To the left you see my lovely "before" picture. (To those of you who think I should be smiling: I smiled in the picture that was taken before this one. It looked really goofy.) Here are my current stats:
Weight: 405 lbs; Bust: 60.5 inches; Waist: 60.5 inches; Abdomen: 64.5 inches; Hips: 64.5 inches; Thigh: 32.5 inches; Upper Arm: 18 inches; Body Mass Index (BMI): 61.6.
Weight will be updated every Tuesday, body measurements and BMI will be updated on a monthly basis.
Where I Want To Be
According to those charts that tell you what your ideal weight should be based on your height and gender, my ideal weight is 130 lbs. Highly unlikely. I think the last time I weighed 130 was when I was in 6th grade. So I'm setting my ultimate goal weight at 160 lbs, which is definitely doable. So that means I have to lose 245 lbs all told. However, I'm going to set mini-goals for myself (after all, 245 lbs is a very big number) of 40 lbs at a time -- 10% of my current weight.

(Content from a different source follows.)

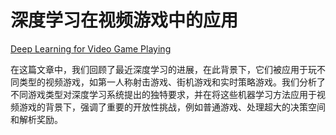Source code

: # 深度学习在视频游戏中的应用

[Deep Learning for Video Game Playing](http://arxiv.org/pdf/1708.07902)

在这篇文章中，我们回顾了最近深度学习的进展，在此背景下，它们被应用于玩不同类型的视频游戏，如第一人称射击游戏、街机游戏和实时策略游戏。我们分析了不同游戏类型对深度学习系统提出的独特要求，并在将这些机器学习方法应用于视频游戏的背景下，强调了重要的开放性挑战，例如普通游戏、处理超大的决策空间和解析奖励。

How I'm Going To Get There
I am following the South Beach Diet eating plan and will be adding some of the nutritional and lifestyle concepts of the Fiber35 Diet (supplements, metabolism boosts, detoxing.) I am also following the Curves Smart fitness plan. This week I am also doing an herbal cleansing detox to give me a bit of a boost.
Why I Am Doing This
This section is as much for myself as for everyone else: at some point in every diet, there comes a time when I'll get frustrated and will need a reminder of why I'm working so hard at losing weight when it's so much easier, and usually more pleasurable, to dive face-first into a chocolate cake. At that point, I can come back here and read this list.
I am trying to lose weight because:
- I want to get healthy
- I want to travel more, but it's difficult to fit in an airplane at this size; also, when I do travel, I want to be able to walk around and explore the sights
- I want to be able to go to the movies, a show, or a concert without worrying whether I'll fit in the theater seat
- clothes shopping will be much easier when I'm a smaller size
- if I don't do it now, it will just keep getting harder to do
So I guess that's it for now. Check back for regular updates, and keep me in your thoughts!